[PROBLEM DETAILS]
In the material below, the required lines run from the one containing "## Acknowledgments" through the one containing "Report a bug 🐛". Copy those lines exactly, ends included, and nothing else.

---*---

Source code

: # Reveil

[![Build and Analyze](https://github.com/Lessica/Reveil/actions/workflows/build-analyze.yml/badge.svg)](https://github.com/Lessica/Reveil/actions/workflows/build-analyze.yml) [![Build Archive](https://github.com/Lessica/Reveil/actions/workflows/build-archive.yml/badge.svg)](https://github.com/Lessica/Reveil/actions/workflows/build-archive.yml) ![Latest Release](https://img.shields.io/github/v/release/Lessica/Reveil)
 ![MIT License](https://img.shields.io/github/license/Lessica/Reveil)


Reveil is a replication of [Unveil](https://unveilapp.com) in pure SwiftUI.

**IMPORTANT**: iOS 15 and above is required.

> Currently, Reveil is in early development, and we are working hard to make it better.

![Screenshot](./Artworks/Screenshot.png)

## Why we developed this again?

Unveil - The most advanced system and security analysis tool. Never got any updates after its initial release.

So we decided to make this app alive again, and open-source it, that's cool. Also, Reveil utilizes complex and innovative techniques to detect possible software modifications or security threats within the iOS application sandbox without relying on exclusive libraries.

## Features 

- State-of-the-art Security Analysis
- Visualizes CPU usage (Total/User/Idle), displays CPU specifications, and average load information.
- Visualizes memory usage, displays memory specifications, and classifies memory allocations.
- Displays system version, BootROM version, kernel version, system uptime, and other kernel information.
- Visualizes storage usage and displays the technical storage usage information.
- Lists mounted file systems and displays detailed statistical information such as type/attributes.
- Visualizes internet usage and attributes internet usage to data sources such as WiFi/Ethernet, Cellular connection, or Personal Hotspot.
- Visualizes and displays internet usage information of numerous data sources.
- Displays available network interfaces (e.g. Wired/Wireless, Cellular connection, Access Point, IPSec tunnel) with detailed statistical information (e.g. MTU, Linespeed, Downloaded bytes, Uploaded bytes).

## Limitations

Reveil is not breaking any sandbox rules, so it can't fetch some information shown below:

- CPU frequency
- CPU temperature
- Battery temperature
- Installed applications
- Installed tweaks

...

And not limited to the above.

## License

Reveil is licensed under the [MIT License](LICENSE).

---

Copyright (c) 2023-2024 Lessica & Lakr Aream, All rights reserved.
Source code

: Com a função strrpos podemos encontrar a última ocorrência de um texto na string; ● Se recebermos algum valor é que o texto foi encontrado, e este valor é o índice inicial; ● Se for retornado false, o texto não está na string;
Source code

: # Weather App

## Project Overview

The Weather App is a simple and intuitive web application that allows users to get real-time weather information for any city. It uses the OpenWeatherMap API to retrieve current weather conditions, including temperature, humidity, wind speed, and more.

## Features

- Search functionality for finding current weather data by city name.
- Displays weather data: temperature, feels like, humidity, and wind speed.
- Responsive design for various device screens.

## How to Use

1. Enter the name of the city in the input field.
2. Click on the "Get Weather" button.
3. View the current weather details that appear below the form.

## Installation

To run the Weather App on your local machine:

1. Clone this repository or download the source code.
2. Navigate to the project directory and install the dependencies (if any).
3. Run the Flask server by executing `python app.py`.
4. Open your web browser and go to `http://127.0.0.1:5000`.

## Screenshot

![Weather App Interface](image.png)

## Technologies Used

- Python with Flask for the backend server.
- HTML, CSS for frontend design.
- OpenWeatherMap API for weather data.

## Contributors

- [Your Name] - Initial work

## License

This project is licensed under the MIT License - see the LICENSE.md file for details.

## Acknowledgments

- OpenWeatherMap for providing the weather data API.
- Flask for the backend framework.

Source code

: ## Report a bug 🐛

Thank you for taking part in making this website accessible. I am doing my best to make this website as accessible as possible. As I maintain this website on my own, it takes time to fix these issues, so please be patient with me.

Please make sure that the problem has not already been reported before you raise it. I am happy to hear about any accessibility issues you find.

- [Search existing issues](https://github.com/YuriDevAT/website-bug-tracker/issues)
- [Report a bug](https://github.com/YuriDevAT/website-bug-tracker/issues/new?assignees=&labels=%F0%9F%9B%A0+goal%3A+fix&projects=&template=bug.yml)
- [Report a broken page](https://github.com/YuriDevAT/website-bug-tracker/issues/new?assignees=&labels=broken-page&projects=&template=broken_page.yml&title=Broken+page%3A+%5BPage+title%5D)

---*---

[WRITTEN REPLY]
## Acknowledgments

- OpenWeatherMap for providing the weather data API.
- Flask for the backend framework.

Source code

: ## Report a bug 🐛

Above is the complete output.